TeaCP is available on GitHub.

TeaCP has been tested under the following system conditions:

  • Ubuntu 12.04
  • TinyOS 2.0.1
  • Python 2.7

TeaCP also resorts to the following Python packages for statistics calculation and visualization:

  • Numpy
  • Matplotlib
  • PyDot

TeaCP structure

TeaCP operates at the application layer, and consists of the test configuration component, the application layer component for generating and handling packets, and the post-experiment analysis component. The test configuration component and the application layer component run on sensor motes. The post-experiment analysis component runs on a PC.

The configurable test parameters include the packet generation interval, the radio power and the channel for the network. The radio power and channel settings are applied to the radio component of the hardware. The packet generation interval is applied to a periodic timer. The firing signal of the timer (i) increments the packet counter by one, (ii) invokes the packet generator to generate a data message (encapsulated in a packet) with packet ID equal to the packet counter, (iii) drives the log generator to output a log message, and (iv) transfers the packet to the network layer, which moves it towards the root using a collection protocol. Since the collection protocol may use multihop routing to accomplish the delivery, the packet may be received by intermediate nodes and the root. No matter whether the node is a relay or the root, the network layer will notify the packet reception handler when it receives a packet from other sensors. The packet reception handler prepares the information needed by the log generator, which outputs log message to storage through serial communication. Finally, post-experiment analysis is done based on the data saved in storage (e.g., the SD card datalogger).

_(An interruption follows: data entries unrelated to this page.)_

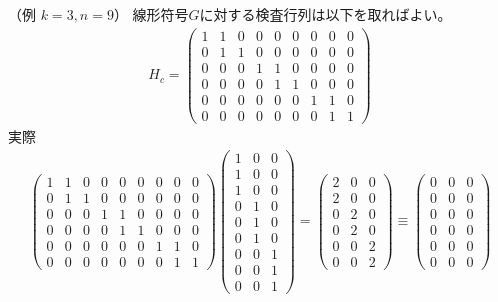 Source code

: \documentclass[]{ltjsarticle}
\begin{document}
（例 $k=3, n=9$）
線形符号$G$に対する検査行列は以下を取ればよい。
\begin{align}
    H_c
    =
    \begin{pmatrix}
        1 & 1 & 0 & 0 & 0 & 0 & 0 & 0 & 0 \\
        0 & 1 & 1 & 0 & 0 & 0 & 0 & 0 & 0 \\
        0 & 0 & 0 & 1 & 1 & 0 & 0 & 0 & 0 \\
        0 & 0 & 0 & 0 & 1 & 1 & 0 & 0 & 0 \\
        0 & 0 & 0 & 0 & 0 & 0 & 1 & 1 & 0 \\
        0 & 0 & 0 & 0 & 0 & 0 & 0 & 1 & 1
    \end{pmatrix}
\end{align}
実際
\begin{align}
    \begin{pmatrix}
        1 & 1 & 0 & 0 & 0 & 0 & 0 & 0 & 0 \\
        0 & 1 & 1 & 0 & 0 & 0 & 0 & 0 & 0 \\
        0 & 0 & 0 & 1 & 1 & 0 & 0 & 0 & 0 \\
        0 & 0 & 0 & 0 & 1 & 1 & 0 & 0 & 0 \\
        0 & 0 & 0 & 0 & 0 & 0 & 1 & 1 & 0 \\
        0 & 0 & 0 & 0 & 0 & 0 & 0 & 1 & 1
    \end{pmatrix}    
    \begin{pmatrix}
        1 & 0 & 0 \\
        1 & 0 & 0 \\
        1 & 0 & 0 \\
        0 & 1 & 0 \\
        0 & 1 & 0 \\
        0 & 1 & 0 \\
        0 & 0 & 1 \\
        0 & 0 & 1 \\
        0 & 0 & 1
    \end{pmatrix}
    =
    \begin{pmatrix}
        2 & 0 & 0 \\
        2 & 0 & 0 \\
        0 & 2 & 0 \\
        0 & 2 & 0 \\
        0 & 0 & 2 \\
        0 & 0 & 2
    \end{pmatrix}
    \equiv 
    \begin{pmatrix}
        0 & 0 & 0 \\
        0 & 0 & 0 \\
        0 & 0 & 0 \\
        0 & 0 & 0 \\
        0 & 0 & 0 \\
        0 & 0 & 0
    \end{pmatrix}
\end{align}
\end{document}
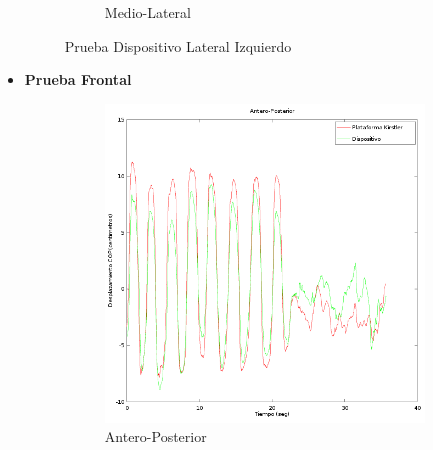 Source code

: \documentclass[12pt,a4paper]{article}
\begin{document}
\begin{itemize}
\begin{figure}[H]
\begin{subfigure}{.5\textwidth}
			\caption{Medio-Lateral}
			\label{fig:medioLateralIzquierdo}
		\end{subfigure}
		\caption{Prueba Dispositivo Lateral Izquierdo}
		\label{fig:pruebaLateralIzquierdo}
	\end{figure}
	
	
	\item \textbf{Prueba Frontal}
	\begin{figure}[H]
		\centering
		\begin{subfigure}{.5\textwidth}
			\centering
			\includegraphics[width=1\linewidth]{images/pruebas/Frontal/Antero-Posterior}
			\caption{Antero-Posterior}
			\label{fig:anteroPosterioFrontal}
		\end{subfigure}%
		\begin{subfigure}{.5\textwidth}
			\centering

\end{subfigure}
\end{figure}
\end{itemize}
\end{document}
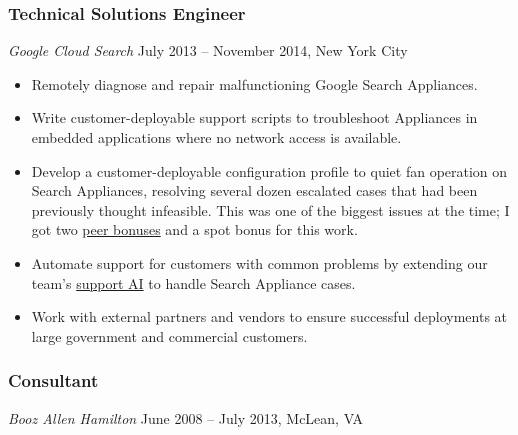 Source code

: \documentclass[]{rss}
\begin{document}
\begin{resume}
\subsubsection{Technical Solutions
Engineer}\label{technical-solutions-engineer}

\emph{Google Cloud Search} July 2013 -- November 2014, New York City

\begin{itemize}
\item
  Remotely diagnose and repair malfunctioning Google Search Appliances.
\item
  Write customer-deployable support scripts to troubleshoot Appliances
  in embedded applications where no network access is available.
\item
  Develop a customer-deployable configuration profile to quiet fan
  operation on Search Appliances, resolving several dozen escalated
  cases that had been previously thought infeasible. This was one of the
  biggest issues at the time; I got two
  \href{https://www.quora.com/What-are-peer-bonuses-at-Google-How-do-they-work}{peer
  bonuses} and a spot bonus for this work.
\item
  Automate support for customers with common problems by extending our
  team's \href{https://www.youtube.com/watch?v=bFHk2wUaCCs}{support AI}
  to handle Search Appliance cases.
\item
  Work with external partners and vendors to ensure successful
  deployments at large government and commercial customers.
\end{itemize}

\subsubsection{Consultant}\label{consultant}

\emph{Booz Allen Hamilton} June 2008 -- July 2013, McLean, VA


\end{resume}
\end{document}
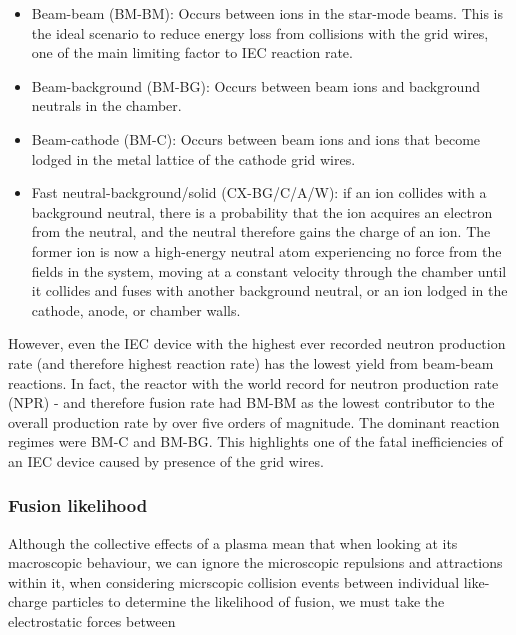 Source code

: \documentclass[a4paper,titlepage]{article}
\let\cite\parencite
\begin{document}
\begin{flushleft}
\begin{itemize}
    \item Beam-beam (BM-BM): Occurs between ions in the star-mode beams. This is the ideal scenario to reduce energy loss from collisions with the grid wires, one of the main limiting factor to IEC reaction rate. 
    \item Beam-background (BM-BG): Occurs between beam ions and background neutrals in the chamber. 
    \item Beam-cathode (BM-C): Occurs between beam ions and ions that become lodged in the metal lattice of the cathode grid wires.
    \item Fast neutral-background/solid (CX-BG/C/A/W): if an ion collides with a background neutral, there is a probability that the ion acquires an electron from the neutral, and the neutral therefore gains the charge of an ion. The former ion is now a high-energy neutral atom experiencing no force from the fields in the system, moving at a constant velocity through the chamber until it collides and fuses with another background neutral, or an ion lodged in the cathode, anode, or chamber walls. 
\end{itemize}

However, even the IEC device with the highest ever recorded neutron production rate (and therefore highest reaction rate) has the lowest yield from beam-beam reactions. In fact, the reactor with the world record for neutron production rate (NPR) - and therefore fusion rate \cite{tomiyasu_2009_effects} had BM-BM as the lowest contributor to the overall production rate by over five orders of magnitude. The dominant reaction regimes were BM-C and BM-BG. This highlights  one of the fatal inefficiencies of an IEC device caused by presence of the grid wires. 

\subsubsection{Fusion likelihood}
\label{cross_section}

Although the collective effects of a plasma mean that when looking at its macroscopic behaviour, we can ignore the microscopic repulsions and attractions within it, when considering micrscopic collision events between individual like-charge particles to determine the likelihood of fusion, we must take the electrostatic forces between  


\end{flushleft}
\end{document}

In the following, we show how to use TeaCP to obtain logs from experiments and simulations and analyze the performance of collection protocols using the TeaCP analysis component.

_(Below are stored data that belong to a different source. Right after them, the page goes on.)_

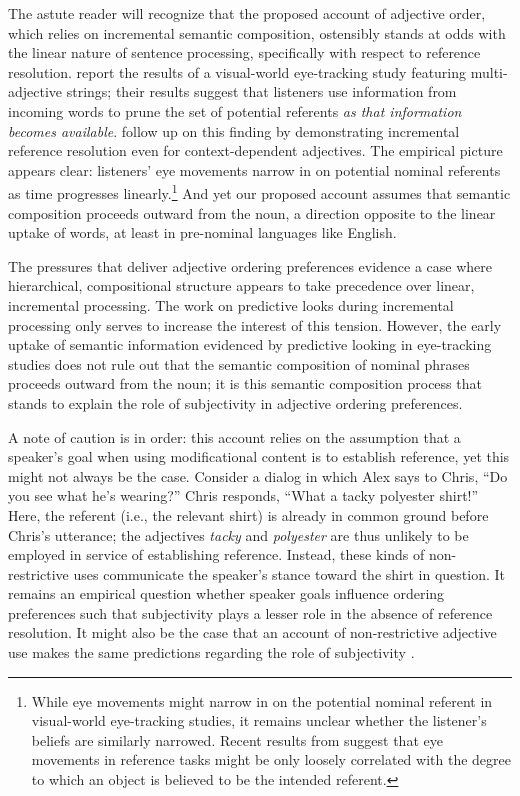 \documentclass{sp}
\begin{document}
The astute reader will recognize that the proposed account of adjective order, which relies on incremental semantic composition, ostensibly stands at odds with the linear nature of sentence processing, specifically with respect to reference resolution. \cite{eberhardetal1995} report the results of a visual-world eye-tracking study featuring multi-adjective strings; their results suggest that listeners use information from incoming words to prune the set of potential referents \emph{as that information becomes available}. \cite{sedivyetal1999} follow up on this finding by demonstrating incremental reference resolution even for context-dependent adjectives. The empirical picture appears clear: listeners' eye movements narrow in on potential nominal referents as time progresses linearly.\footnote{While eye movements might narrow in on the potential nominal referent in visual-world eye-tracking studies, it remains unclear whether the listener's beliefs are similarly narrowed. Recent results from \cite{qingetal2018} suggest that eye movements in reference tasks might be only loosely correlated with the degree to which an object is believed to be the intended referent. 
} 
And yet our proposed account assumes that semantic composition proceeds outward from the noun, a direction opposite to the linear uptake of words, at least in pre-nominal languages like English.

The pressures that deliver adjective ordering preferences evidence a case where hierarchical, compositional structure appears to take precedence over linear, incremental processing. The work on predictive looks during incremental processing only serves to increase the interest of this tension. However, the early uptake of semantic information evidenced by predictive looking in eye-tracking studies does not rule out that the semantic composition of nominal phrases proceeds outward from the noun; it is this semantic composition process that stands to explain the role of subjectivity in adjective ordering preferences. 


A note of caution is in order: this account relies on the assumption that a speaker's goal when using modificational content is to establish reference, yet this might not always be the case.  Consider a dialog in which Alex says to Chris, ``Do you see what he's wearing?'' Chris responds, ``What a tacky polyester shirt!'' Here, the referent (i.e., the relevant shirt) is already in common ground before Chris's utterance; the adjectives \emph{tacky} and \emph{polyester} are thus unlikely to be employed in  service of establishing reference. Instead, these kinds of non-restrictive uses communicate the speaker's stance toward the shirt in question. It remains an empirical question whether speaker goals influence ordering preferences such that subjectivity plays a lesser role in the absence of reference resolution. It might also be the case that an account of non-restrictive adjective use makes the same predictions regarding the role of subjectivity \citep[cf.][]{hahnetal2018}. 
\end{document}
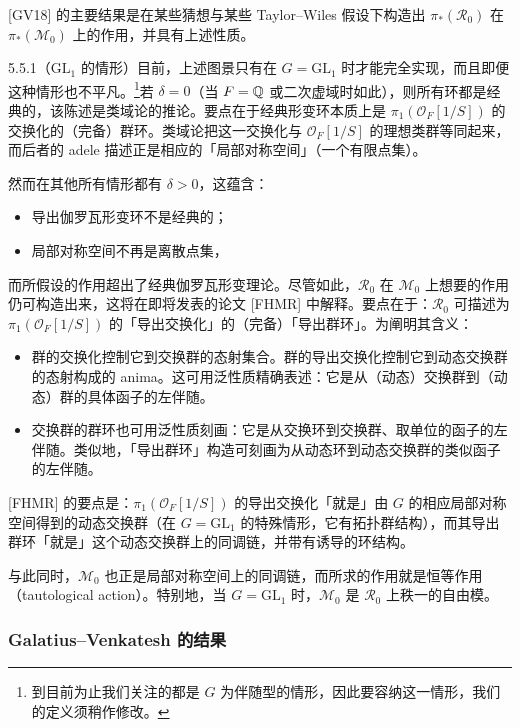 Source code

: [GV18] 的主要结果是在某些猜想与某些 Taylor--Wiles 假设下构造出 $\pi_*(\mathcal R_0)$ 在 $\pi_*(\mathcal M_0)$ 上的作用，并具有上述性质。

\begin{exam}{5.5.1}\label{thm:a6-03-11}（$\mathrm{GL}_1$ 的情形）目前，上述图景只有在 $G=\mathrm{GL}_1$ 时才能完全实现，而且即便这种情形也不平凡。\footnote{到目前为止我们关注的都是 $G$ 为伴随型的情形，因此要容纳这一情形，我们的定义须稍作修改。}若 $\delta=0$（当 $F=\mathbb{Q}$ 或二次虚域时如此），则所有环都是经典的，该陈述是类域论的推论。要点在于经典形变环本质上是 $\pi_1(\mathcal O_F[1/S])$ 的交换化的（完备）群环。类域论把这一交换化与 $\mathcal O_F[1/S]$ 的理想类群等同起来，而后者的 adele 描述正是相应的「局部对称空间」（一个有限点集）。

然而在其他所有情形都有 $\delta>0$，这蕴含：
\begin{itemize}[leftmargin=1.4em]
\item 导出伽罗瓦形变环不是经典的；
\item 局部对称空间不再是离散点集，
\end{itemize}
而所假设的作用超出了经典伽罗瓦形变理论。尽管如此，$\mathcal R_0$ 在 $\mathcal M_0$ 上想要的作用仍可构造出来，这将在即将发表的论文 [FHMR] 中解释。要点在于：$\mathcal R_0$ 可描述为 $\pi_1(\mathcal O_F[1/S])$ 的「导出交换化」的（完备）「导出群环」。为阐明其含义：
\begin{itemize}[leftmargin=1.4em]
\item 群的交换化控制它到交换群的态射集合。群的导出交换化控制它到动态交换群的态射构成的 anima。这可用泛性质精确表述：它是从（动态）交换群到（动态）群的具体函子的左伴随。
\item 交换群的群环也可用泛性质刻画：它是从交换环到交换群、取单位的函子的左伴随。类似地，「导出群环」构造可刻画为从动态环到动态交换群的类似函子的左伴随。
\end{itemize}
[FHMR] 的要点是：$\pi_1(\mathcal O_F[1/S])$ 的导出交换化「就是」由 $G$ 的相应局部对称空间得到的动态交换群（在 $G=\mathrm{GL}_1$ 的特殊情形，它有拓扑群结构），而其导出群环「就是」这个动态交换群上的同调链，并带有诱导的环结构。

与此同时，$\mathcal M_0$ 也正是局部对称空间上的同调链，而所求的作用就是恒等作用（tautological action）。特别地，当 $G=\mathrm{GL}_1$ 时，$\mathcal M_0$ 是 $\mathcal R_0$ 上秩一的自由模。
\end{exam}

\subsubsection{Galatius--Venkatesh 的结果}

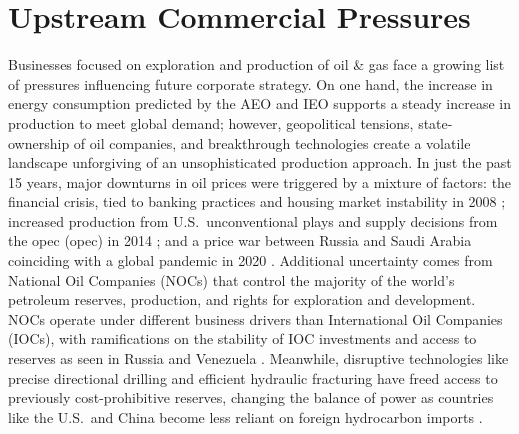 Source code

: \section{Upstream Commercial Pressures}\label{ch1:upstream}
Businesses focused on exploration and production of oil \& gas face a growing list of pressures influencing future corporate strategy. On one hand, the increase in energy consumption predicted by the AEO and IEO supports a steady increase in production to meet global demand; however, geopolitical tensions, state-ownership of oil companies, and breakthrough technologies create a volatile landscape unforgiving of an unsophisticated production approach. In just the past 15 years, major downturns in oil prices were triggered by a mixture of factors: the financial crisis, tied to banking practices and housing market instability in 2008 \citep{singh_2007-2008_2021}; increased production from U.S.\ unconventional plays and supply decisions from the \acrlong{opec} (\acrshort{opec}) in 2014 \citep{lioudis_what_2021}; and a price war between Russia and Saudi Arabia coinciding with a global pandemic in 2020 \citep{blessing_what_2021}. Additional uncertainty comes from National Oil Companies (NOCs) that control the majority of the world’s petroleum reserves, production, and rights for exploration and development. NOCs operate under different business drivers than International Oil Companies (IOCs), with ramifications on the stability of IOC investments and access to reserves as seen in Russia and Venezuela  \citep{bremmer_long_2010,pirog_role_2007}. Meanwhile, disruptive technologies like precise directional drilling and efficient hydraulic fracturing have freed access to previously cost-prohibitive reserves, changing the balance of power as countries like the U.S.\ and China become less reliant on foreign hydrocarbon imports \citep{shuen_dynamic_2014}.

Using TeaCP in experiments

TeaCP can be used in experiments to evaluate and analyze the performance of collection protocols. In an experiment, a number of sensor nodes are deployed in the testing environment. TeaCP utilizes an activator to send out a broadcast message, which contains the test parameters and establishes clock synchronization. Once the sensors have received the broadcast message, they apply the test parameters to their system. Then they start to generate data packets and the whole data collection network starts to run. While the data packets are routed around in the network, each node will generate log messages, recording information about events happening in the network, such as when a packet is generated or received. These log messages are stored by the data logging system as log files. Finally, TeaCP analysis component can calculate the test statistics based on the log files.

1. Configuring a test

The test parameters are configured in the header file test_config.h under the directory exp/nesc/:

// teacp/exp/nesc/test_config.h

TeaCP provides the following configurable test parameters:

    • Traffic type — the traffic pattern in which the packets are generated at each source node. The current version of TeaCP has implemented two kinds of traffic types: one is periodic packet generation (#define PERIODIC_TIEMR) and the other is emulating Poisson packet arrival process (#define EXPONENTIAL_TIMER).
    • Packet generation interval — the time interval between two consecutive packet generations at each source node. If the traffic type is periodic packet generation, then the packet generation interval is a constant with value PACKET_INTERVAL. If the traffic type is Poisson packet generation, then the packet generation interval is an exponential random variable with expectation equal to PACKET_INTERVAL.
    • Radio power — the transmission power when a node transmits a packet or a beacon message. For the CC2420 chip, radio power ranges from -25 dBm to 0 dBm.
    • Radio channel — the IEEE 802.15.4 radio channel on which the collection network operates. The 2.4GHz ISM band is divided into 16 non-overlapping ZigBee channels, with channel ID from 11 to 26.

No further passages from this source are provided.